The rest of this article is organized as follows. In section two, the structure of the GPU and the operation method of the ABV algorithm are explained. In the third section, the related works on parallelizing packet classification algorithms on GPU are reviewed. In the fourth section, the proposed parallel kernel of the bit-vector algorithm is described. Then, in the fifth section, analysis of the computing and memory complexity of the suggested kernel is presented and the results are compared with the experimental results. Finally, conclusions and directions for future research are discussed in the last section.
Background
In this section, first the structure of GPU and its memory is studied.

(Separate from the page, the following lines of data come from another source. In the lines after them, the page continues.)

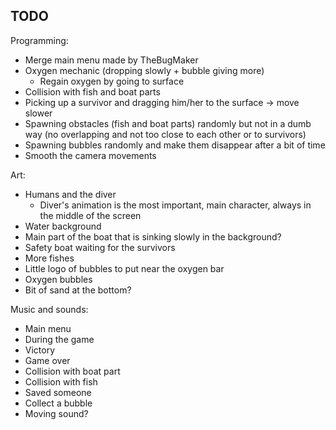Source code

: ## TODO

Programming:

- Merge main menu made by TheBugMaker
- Oxygen mechanic (dropping slowly + bubble giving more)
	- Regain oxygen by going to surface
- Collision with fish and boat parts
- Picking up a survivor and dragging him/her to the surface -> move slower
- Spawning obstacles (fish and boat parts) randomly but not in a dumb way (no overlapping and not too close to each other or to survivors)
- Spawning bubbles randomly and make them disappear after a bit of time
- Smooth the camera movements

Art:
- Humans and the diver
	- Diver's animation is the most important, main character, always in the middle of the screen
- Water background
- Main part of the boat that is sinking slowly in the background?
- Safety boat waiting for the survivors
- More fishes
- Little logo of bubbles to put near the oxygen bar
- Oxygen bubbles
- Bit of sand at the bottom?

Music and sounds:

- Main menu
- During the game
- Victory
- Game over
- Collision with boat part
- Collision with fish
- Saved someone
- Collect a bubble
- Moving sound? 
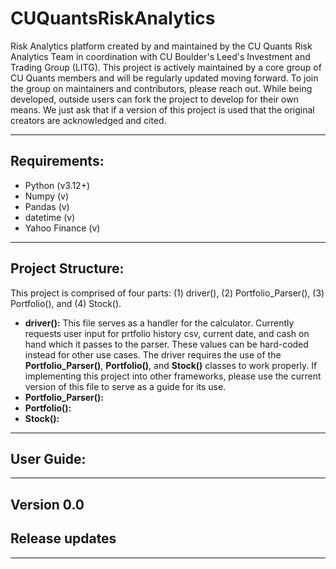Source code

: # CUQuantsRiskAnalytics
Risk Analytics platform created by and maintained by the CU Quants Risk Analytics Team in coordination with CU Boulder's Leed's Investment and Trading Group (LITG).
This project is actively maintained by a core group of CU Quants members and will be regularly updated moving forward. To join the group on maintainers and contributors, please reach out.
While being developed, outside users can fork the project to develop for their own means. We just ask that if a version of this project is used that the original creators are acknowledged and cited.

---
## Requirements:
- Python (v3.12+)
- Numpy (v)
- Pandas (v)
- datetime (v)
- Yahoo Finance (v)

---
## Project Structure:
This project is comprised of four parts: (1) driver(), (2) Portfolio_Parser(), (3) Portfolio(), and (4) Stock().

- **driver():**
    This file serves as a handler for the calculator. Currently requests user input for prtfolio history csv, current date, and cash on hand which it passes to the parser. These values can be hard-coded instead for other use cases.
    The driver requires the use of the **Portfolio_Parser()**, **Portfolio()**, and **Stock()** classes to work properly.
    If implementing this project into other frameworks, please use the current version of this file to serve as a guide for its use.
- **Portfolio_Parser():**
- **Portfolio():**
- **Stock():**

---
## User Guide:

---
## Version 0.0
## Release updates
---

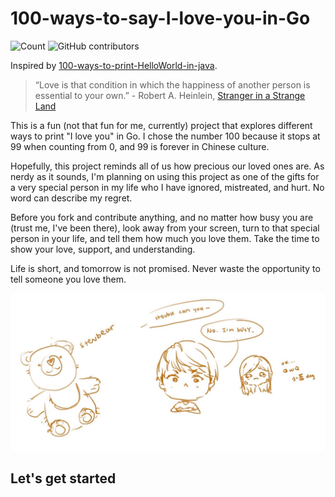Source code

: # 100-ways-to-say-I-love-you-in-Go

![Count](https://img.shields.io/badge/Currently%20At-0%20out%20of%20100-4b5f81?style=for-the-badge&logo=java&logoColor=green)
![GitHub contributors](https://img.shields.io/github/contributors/mastevb/100-ways-to-say-I-love-you-in-Go?style=for-the-badge)

Inspired by [100-ways-to-print-HelloWorld-in-java](https://github.com/NachiketaVadera/100-ways-to-print-HelloWorld-in-java).

> “Love is that condition in which the happiness of another person is essential to your own.” - Robert A. Heinlein, [Stranger in a Strange Land](https://en.wikipedia.org/wiki/Stranger_in_a_Strange_Land)

This is a fun (not that fun for me, currently) project that explores different ways to print "I love you" in Go. I chose the number 100 because it stops at 99 when counting from 0, and 99 is forever in Chinese culture.

Hopefully, this project reminds all of us how precious our loved ones are. As nerdy as it sounds, I'm planning on using this project as one of the gifts for a very special person in my life who I have ignored, mistreated, and hurt. No word can describe my regret.

Before you fork and contribute anything, and no matter how busy you are (trust me, I've been there), look away from your screen, turn to that special person in your life, and tell them how much you love them. Take the time to show your love, support, and understanding.

Life is short, and tomorrow is not promised. Never waste the opportunity to tell someone you love them.

![family](https://github.com/mastevb/100-ways-to-say-I-love-you-in-Go/blob/main/assets/family.jpeg)

## Let's get started
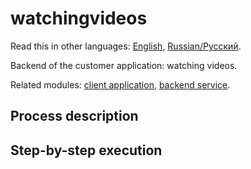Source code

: # watchingvideos

Read this in other languages: [English](watchingvideos.md), [Russian/Русский](watchingvideos.ru.md). 

Backend of the customer application: watching videos.

Related modules: [client application](../../frontend/customerclient.md), [backend service](../../backend/customerbackend.md).

## Process description

## Step-by-step execution
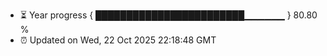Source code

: - ⏳ Year progress { ████████████████████████▁▁▁▁▁▁ } 80.80 %
- ⏰ Updated on Wed, 22 Oct 2025 22:18:48 GMT


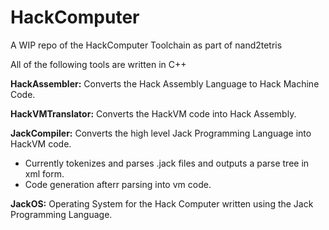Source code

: # HackComputer
A WIP repo of the HackComputer Toolchain as part of nand2tetris

All of the following tools are written in C++

**HackAssembler:** Converts the Hack Assembly Language to Hack Machine Code.

**HackVMTranslator:** Converts the HackVM code into Hack Assembly.

**JackCompiler:** Converts the high level Jack Programming Language into HackVM code.
- Currently tokenizes and parses .jack files and outputs a parse tree in xml form.
- Code generation afterr parsing into vm code.

**JackOS:** Operating System for the Hack Computer written using the Jack Programming Language.
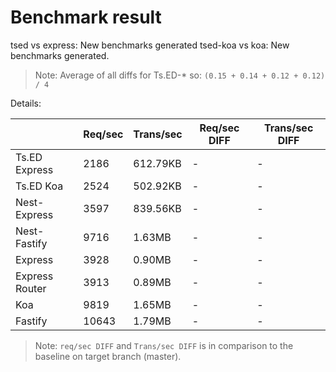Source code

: # Benchmark result

tsed vs express: New benchmarks generated
tsed-koa vs koa: New benchmarks generated.

> Note: 
> Average of all diffs for Ts.ED-* so: `(0.15 + 0.14 + 0.12 + 0.12) / 4`

Details:

|                | Req/sec | Trans/sec | Req/sec DIFF | Trans/sec DIFF |
| -------------- | ------- | --------- | ------------ | -------------- |
| Ts.ED Express  | 2186    | 612.79KB  | -            | -              |
| Ts.ED Koa      | 2524    | 502.92KB  | -            | -              |
| Nest-Express   | 3597    | 839.56KB  | -            | -              |
| Nest-Fastify   | 9716    | 1.63MB    | -            | -              |
| Express        | 3928    | 0.90MB    | -            | -              |
| Express Router | 3913    | 0.89MB    | -            | -              |
| Koa            | 9819    | 1.65MB    | -            | -              |
| Fastify        | 10643   | 1.79MB    | -            | -              |

> Note:
> `req/sec DIFF` and `Trans/sec DIFF` is in comparison to the baseline on target branch (master).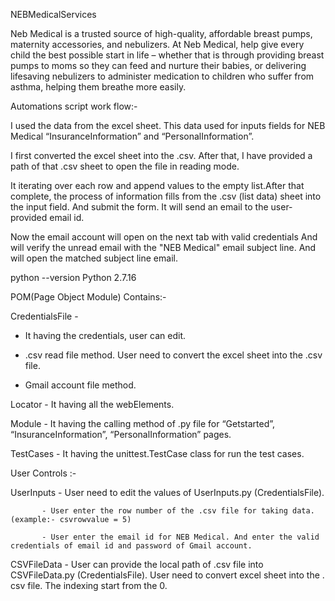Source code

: NEBMedicalServices

Neb Medical is a trusted source of high-quality, affordable breast pumps, maternity accessories, and nebulizers.
At Neb Medical, help give every child the best possible start in life – whether that is through providing breast pumps to moms so they can feed and nurture their babies, or delivering lifesaving nebulizers to administer medication to children who suffer from asthma, helping them breathe more easily.



Automations script work flow:-

I used the data from the excel sheet. This data used for inputs fields for NEB Medical “InsuranceInformation” and “PersonalInformation”.

I first converted the excel sheet into the .csv. After that, I have provided a path of that .csv sheet to open the file in reading mode. 

It iterating over each row and append values to the empty list.After that complete, the process of information fills from the .csv (list data) sheet into the input field. And submit the form. It will send an email to the user-provided email id.

Now the email account will open on the next tab with valid credentials And will verify the unread email with the "NEB Medical" email subject line. 
And will open the matched subject line email.



python --version Python 2.7.16

POM(Page Object Module) Contains:-

CredentialsFile -

  - It having the credentials, user can edit.

  - .csv read file method. User need to convert the excel sheet into the .csv file.

  - Gmail account file method.
 
Locator - It having all the webElements.

Module - It having the calling method of .py file for “Getstarted”, “InsuranceInformation”, “PersonalInformation” pages.

TestCases - It having the unittest.TestCase class for run the test cases.


User Controls :-

UserInputs - User need to edit the values of UserInputs.py (CredentialsFile).
    
           - User enter the row number of the .csv file for taking data. (example:- csvrowvalue = 5)
         
           - User enter the email id for NEB Medical. And enter the valid credentials of email id and password of Gmail account.
           

CSVFileData - User can provide the local path of .csv file into CSVFileData.py (CredentialsFile). User need to convert excel sheet into the . csv file. The indexing               start from the 0. 
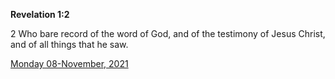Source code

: **Revelation 1:2**

2 Who bare record of the word of God, and of the testimony of Jesus Christ, and of all things that he saw.

[Monday 08-November, 2021](https://t.me/s/daily_scripture)
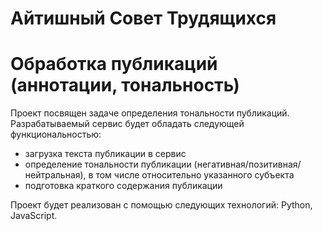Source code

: # Айтишный Совет Трудящихся
# Обработка публикаций (аннотации, тональность)

Проект посвящен задаче определения тональности публикаций. Разрабатываемый сервис будет обладать следующей функциональностью:
- загрузка текста публикации в сервис
- определение тональности публикации (негативная/позитивная/нейтральная), в том числе относительно указанного субъекта
- подготовка краткого содержания публикации

Проект будет реализован с помощью следующих технологий:
Python, JavaScript.
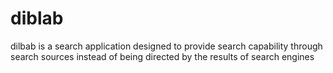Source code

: # diblab
dilbab is a search application designed to provide search capability through search sources instead of being directed by the results of search engines
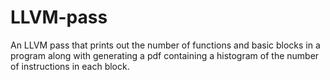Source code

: # LLVM-pass
An LLVM pass that prints out the number of functions and basic blocks in a program along with generating a pdf containing a histogram of the number of instructions in each block.
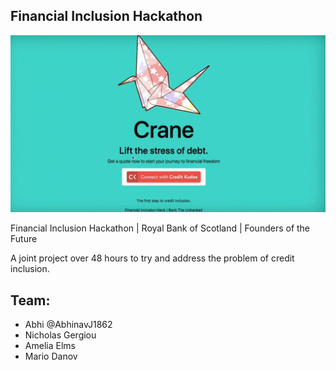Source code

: ## Financial Inclusion Hackathon

![Crane](./gitfiles/crane.gif)

Financial Inclusion Hackathon | Royal Bank of Scotland | Founders of the Future 

A joint project over 48 hours to try and address the problem of credit inclusion.

## Team:
* Abhi @AbhinavJ1862
* Nicholas Gergiou
* Amelia Elms
* Mario Danov
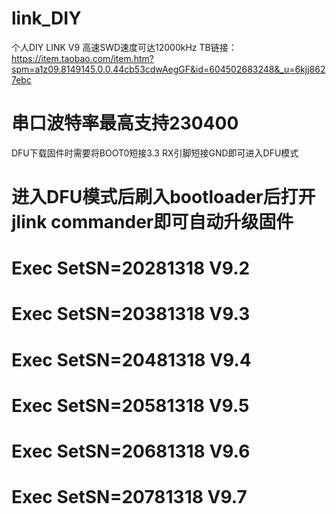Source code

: # link_DIY
 个人DIY LINK V9  高速SWD速度可达12000kHz
TB链接：https://item.taobao.com/item.htm?spm=a1z09.8149145.0.0.44cb53cdwAegGF&id=604502683248&_u=6kjj8627ebc

#  串口波特率最高支持230400
  DFU下载固件时需要将BOOT0短接3.3  RX引脚短接GND即可进入DFU模式
#  进入DFU模式后刷入bootloader后打开jlink commander即可自动升级固件
 
#  Exec SetSN=20281318    V9.2
#  Exec SetSN=20381318    V9.3
#  Exec SetSN=20481318    V9.4
#  Exec SetSN=20581318    V9.5
#  Exec SetSN=20681318    V9.6
#  Exec SetSN=20781318    V9.7

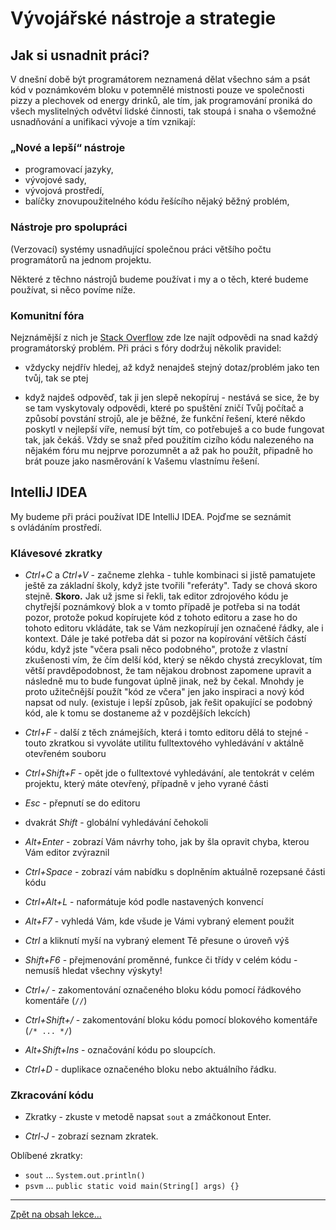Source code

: # Vývojářské nástroje a strategie
 
## Jak si usnadnit práci?
V dnešní době být programátorem neznamená dělat všechno sám a psát kód v poznámkovém bloku v potemnělé mistnosti pouze ve společnosti pizzy a plechovek od energy drinků, ale tím, jak programování proniká do všech myslitelných odvětví lidské činnosti, tak stoupá i snaha o všemožné usnadňování a unifikaci vývoje a tím vznikají:

### „Nové a lepší“ nástroje
- programovací jazyky, 
- vývojové sady, 
- vývojová prostředí, 
- balíčky znovupoužitelného kódu řešícího nějaký běžný problém, 

### Nástroje pro spolupráci
(Verzovací) systémy usnadňující společnou práci většího počtu programátorů na jednom projektu. 

Některé z těchno nástrojů budeme používat i my a o těch, které budeme používat, si něco povíme níže.

### Komunitní fóra
Nejznámější z nich je [Stack Overflow](https://stackoverflow.com/) zde lze najít odpovědi na snad každý programátorský problém. Při práci s&nbsp;fóry dodržuj několik pravidel:
 
 - vždycky nejdřív hledej, až když nenajdeš stejný dotaz/problém jako ten tvůj, tak se ptej
 
 - když najdeš odpověď, tak ji jen slepě nekopíruj - nestává se sice, že by se tam vyskytovaly odpovědi, které po spuštění zničí Tvůj počítač a způsobí povstání strojů, ale je běžné, že funkční řešení, které někdo poskytl v nejlepší víře, nemusí být tím, co potřebuješ a co bude fungovat tak, jak čekáš. Vždy se snaž před použitím cizího kódu nalezeného na nějakém fóru mu nejprve porozumnět a až pak ho použít, připadně ho brát pouze jako nasměrování k Vašemu vlastnímu řešení.
 
 
## IntelliJ IDEA

My budeme při práci používat IDE IntelliJ IDEA. Pojďme se seznámit s&nbsp;ovládáním prostředí.

### Klávesové zkratky

- <i>Ctrl+C</i> a <i>Ctrl+V</i> - začneme zlehka - tuhle kombinaci si jistě pamatujete ještě za základní školy, když jste tvořili "referáty". Tady se chová skoro stejně. <b>Skoro.</b> Jak už jsme si řekli, tak editor zdrojového kódu je chytřejší poznámkový blok a v tomto případě je potřeba si na todát pozor, protože pokud kopírujete kód z tohoto editoru a zase ho do tohoto editoru vkládáte, tak se Vám nezkopírují jen označené řádky, ale i kontext. Dále je také potřeba dát si pozor na kopírování větších částí kódu, když jste "včera psali něco podobného", protože z vlastní zkušenosti vím, že čím delší kód, který se někdo chystá zrecyklovat, tím větší pravděpodobnost, že tam nějakou drobnost zapomene upravit a následně mu to bude fungovat úplně jinak, než by čekal. Mnohdy je proto užitečnější použít "kód ze včera" jen jako inspiraci a nový kód napsat od nuly. (existuje i lepší způsob, jak řešit opakující se podobný kód, ale k tomu se dostaneme až v pozdějších lekcích)

- <i>Ctrl+F</i> - další z těch známejších, která i tomto editoru dělá to stejné - touto zkratkou si vyvoláte utilitu fulltextového vyhledávání v aktálně otevřeném souboru

- <i>Ctrl+Shift+F</i> - opět jde o fulltextové vyhledávání, ale tentokrát v celém projektu, který máte otevřený, případně v jeho vyrané části

- <i>Esc</i> - přepnutí se do editoru

- dvakrát <i>Shift</i> - globální vyhledávání čehokoli

- <i>Alt+Enter</i> - zobrazí Vám návrhy toho, jak by šla opravit chyba, kterou Vám editor zvýraznil

- <i>Ctrl+Space</i> - zobrazí vám nabídku s doplněním aktuálně rozepsané části kódu

- <i>Ctrl+Alt+L</i> - naformátuje kód podle nastavených konvencí

- <i>Alt+F7</i> - vyhledá Vám, kde všude je Vámi vybraný element použit

- <i>Ctrl</i> a kliknutí myší na vybraný element Tě přesune o úroveň výš

- <i>Shift+F6</i> - přejmenování proměnné, funkce či třídy v&nbsp;celém kódu - nemusíš hledat všechny výskyty!

- <i>Ctrl+/</i> - zakomentování označeného bloku kódu pomocí řádkového komentáře (`//`)

- <i>Ctrl+Shift+/</i> - zakomentování bloku kódu pomocí blokového komentáře (`/* ... */`)

- <i>Alt+Shift+Ins</i> - označování kódu po sloupcích.

- _Ctrl+D_ - duplikace označeného bloku nebo aktuálního řádku.

### Zkracování kódu

- Zkratky - zkuste v&nbsp;metodě napsat `sout` a&nbsp;zmáčkonout Enter.

- _Ctrl-J_ - zobrazí seznam zkratek.

Oblíbené zkratky:

- `sout` ... `System.out.println()`
- `psvm` ... `public static void main(String[] args) {}`

--- 

[Zpět na obsah lekce...](README.md)
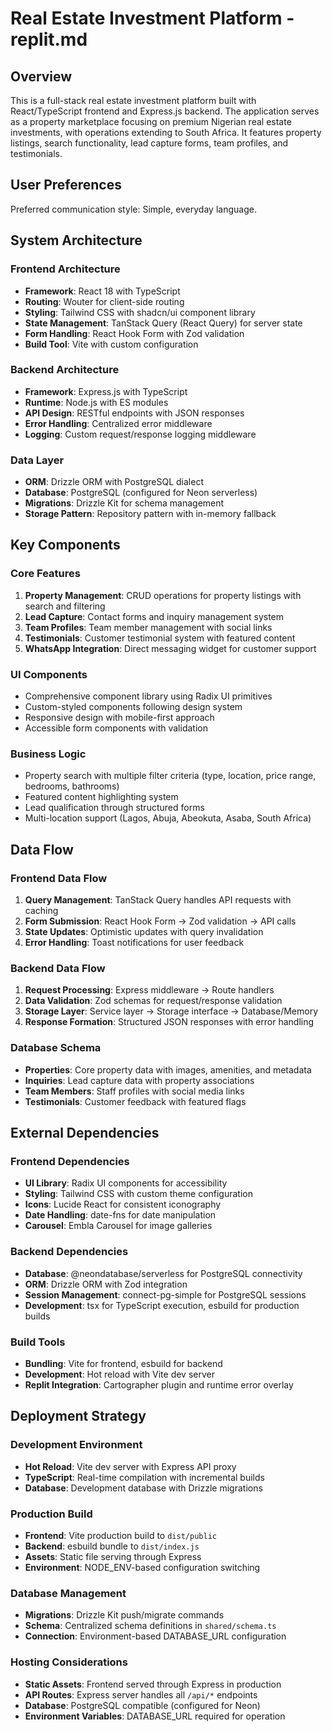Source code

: # Real Estate Investment Platform - replit.md

## Overview

This is a full-stack real estate investment platform built with React/TypeScript frontend and Express.js backend. The application serves as a property marketplace focusing on premium Nigerian real estate investments, with operations extending to South Africa. It features property listings, search functionality, lead capture forms, team profiles, and testimonials.

## User Preferences

Preferred communication style: Simple, everyday language.

## System Architecture

### Frontend Architecture
- **Framework**: React 18 with TypeScript
- **Routing**: Wouter for client-side routing
- **Styling**: Tailwind CSS with shadcn/ui component library
- **State Management**: TanStack Query (React Query) for server state
- **Form Handling**: React Hook Form with Zod validation
- **Build Tool**: Vite with custom configuration

### Backend Architecture
- **Framework**: Express.js with TypeScript
- **Runtime**: Node.js with ES modules
- **API Design**: RESTful endpoints with JSON responses
- **Error Handling**: Centralized error middleware
- **Logging**: Custom request/response logging middleware

### Data Layer
- **ORM**: Drizzle ORM with PostgreSQL dialect
- **Database**: PostgreSQL (configured for Neon serverless)
- **Migrations**: Drizzle Kit for schema management
- **Storage Pattern**: Repository pattern with in-memory fallback

## Key Components

### Core Features
1. **Property Management**: CRUD operations for property listings with search and filtering
2. **Lead Capture**: Contact forms and inquiry management system
3. **Team Profiles**: Team member management with social links
4. **Testimonials**: Customer testimonial system with featured content
5. **WhatsApp Integration**: Direct messaging widget for customer support

### UI Components
- Comprehensive component library using Radix UI primitives
- Custom-styled components following design system
- Responsive design with mobile-first approach
- Accessible form components with validation

### Business Logic
- Property search with multiple filter criteria (type, location, price range, bedrooms, bathrooms)
- Featured content highlighting system
- Lead qualification through structured forms
- Multi-location support (Lagos, Abuja, Abeokuta, Asaba, South Africa)

## Data Flow

### Frontend Data Flow
1. **Query Management**: TanStack Query handles API requests with caching
2. **Form Submission**: React Hook Form → Zod validation → API calls
3. **State Updates**: Optimistic updates with query invalidation
4. **Error Handling**: Toast notifications for user feedback

### Backend Data Flow
1. **Request Processing**: Express middleware → Route handlers
2. **Data Validation**: Zod schemas for request/response validation
3. **Storage Layer**: Service layer → Storage interface → Database/Memory
4. **Response Formation**: Structured JSON responses with error handling

### Database Schema
- **Properties**: Core property data with images, amenities, and metadata
- **Inquiries**: Lead capture data with property associations
- **Team Members**: Staff profiles with social media links
- **Testimonials**: Customer feedback with featured flags

## External Dependencies

### Frontend Dependencies
- **UI Library**: Radix UI components for accessibility
- **Styling**: Tailwind CSS with custom theme configuration
- **Icons**: Lucide React for consistent iconography
- **Date Handling**: date-fns for date manipulation
- **Carousel**: Embla Carousel for image galleries

### Backend Dependencies
- **Database**: @neondatabase/serverless for PostgreSQL connectivity
- **ORM**: Drizzle ORM with Zod integration
- **Session Management**: connect-pg-simple for PostgreSQL sessions
- **Development**: tsx for TypeScript execution, esbuild for production builds

### Build Tools
- **Bundling**: Vite for frontend, esbuild for backend
- **Development**: Hot reload with Vite dev server
- **Replit Integration**: Cartographer plugin and runtime error overlay

## Deployment Strategy

### Development Environment
- **Hot Reload**: Vite dev server with Express API proxy
- **TypeScript**: Real-time compilation with incremental builds
- **Database**: Development database with Drizzle migrations

### Production Build
- **Frontend**: Vite production build to `dist/public`
- **Backend**: esbuild bundle to `dist/index.js`
- **Assets**: Static file serving through Express
- **Environment**: NODE_ENV-based configuration switching

### Database Management
- **Migrations**: Drizzle Kit push/migrate commands
- **Schema**: Centralized schema definitions in `shared/schema.ts`
- **Connection**: Environment-based DATABASE_URL configuration

### Hosting Considerations
- **Static Assets**: Frontend served through Express in production
- **API Routes**: Express server handles all `/api/*` endpoints
- **Database**: PostgreSQL compatible (configured for Neon)
- **Environment Variables**: DATABASE_URL required for operation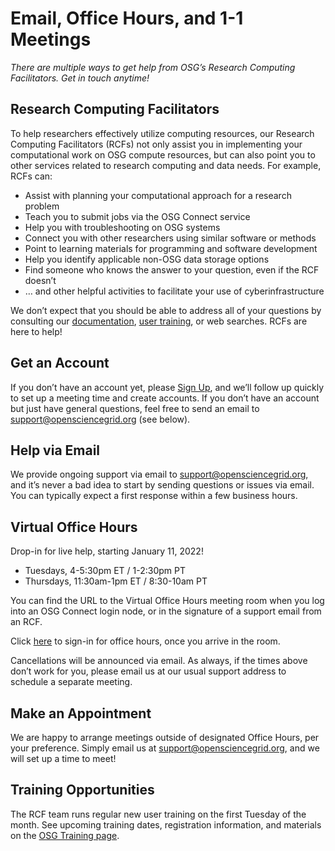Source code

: Email, Office Hours, and 1-1 Meetings 
====================================

 

*There are multiple ways to get help from OSG’s Research Computing Facilitators. Get in touch anytime!*


## Research Computing Facilitators
To help researchers effectively utilize computing resources, our Research Computing Facilitators (RCFs) not only assist you in implementing your computational work on OSG compute resources, but can also point you to other services related to research computing and data needs. For example, RCFs can:

- Assist with planning your computational approach for a research problem
- Teach you to submit jobs via the OSG Connect service
- Help you with troubleshooting on OSG systems
- Connect you with other researchers using similar software or methods
- Point to learning materials for programming and software development
- Help you identify applicable non-OSG data storage options
- Find someone who knows the answer to your question, even if the RCF doesn’t
- … and other helpful activities to facilitate your use of cyberinfrastructure

We don’t expect that you should be able to address all of your questions by consulting our [documentation](https://support.opensciencegrid.org/support/home), [user training](https://support.opensciencegrid.org/support/solutions/5000161177), or web searches. RCFs are here to help!


## Get an Account
If you don’t have an account yet, please [Sign Up](https://www.osgconnect.net/), and we’ll follow up quickly to set up a meeting time and create accounts. If you don’t have an account but just have general questions, feel free to send an email to support@opensciencegrid.org (see below).


## Help via Email
We provide ongoing support via email to support@opensciencegrid.org, and it’s never a bad idea to start by sending questions or issues via email. You can typically expect a first response within a few business hours.


## Virtual Office Hours
Drop-in for live help, starting January 11, 2022!

- Tuesdays, 4-5:30pm ET / 1-2:30pm PT
- Thursdays, 11:30am-1pm ET / 8:30-10am PT

You can find the URL to the Virtual Office Hours meeting room when you log into an OSG Connect login node, or in the signature of a support email from an RCF. 

Click [here](https://docs.google.com/forms/d/e/1FAIpQLSd3K78Xx1Vo-KjqW_2y0YKcUMXrEsKXWk3I1Aww64RL22QpnQ/viewform) to sign-in for office hours, once you arrive in the room. 

Cancellations will be announced via email. As always, if the times above don’t work for you, please email us at our usual support address to schedule a separate meeting.


## Make an Appointment
We are happy to arrange meetings outside of designated Office Hours, per your preference. Simply email us at support@opensciencegrid.org, and we will set up a time to meet!


## Training Opportunities

The RCF team runs regular new user training on the first Tuesday of the month. See upcoming 
training dates, registration information, and materials on the [OSG Training page](12000084444).
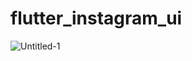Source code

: # flutter_instagram_ui

![Untitled-1](https://github.com/MehrabBozorgi/flutter_instagram_ui/assets/78899995/fc31e148-8c87-45e0-97a0-3d5c829f5e13)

Then, the method of constructing the ABV corresponding to a filter set and the algorithm of classifying IP packets using that construct are explained.
Graphics processing unit
Graphics processing unit is a special system to display graphic images in personal computers. Following the release of software development packages on this unit by great manufactures such as Nvidia (Nvidia, 2017; Nakano, 2013a) and ATI, the use of GPU was accepted as a powerful parallel computing unit along with central processing unit in accelerating computational processes. The main reason for this big computing revolution is that the architecture of GPU is specially designed for running compute-intensive and parallel operations. Accordingly, Nvidia supplied a software platform called compute unified device architecture (CUDA) for performing nongraphic computations on graphic processors in 2006 (Nakano, 2013a) CUDA provides possibilities that could be used by programmers to have access to hardware capabilities of graphic processors in their nongraphic programs and increase the speed of performing complicated algorithms.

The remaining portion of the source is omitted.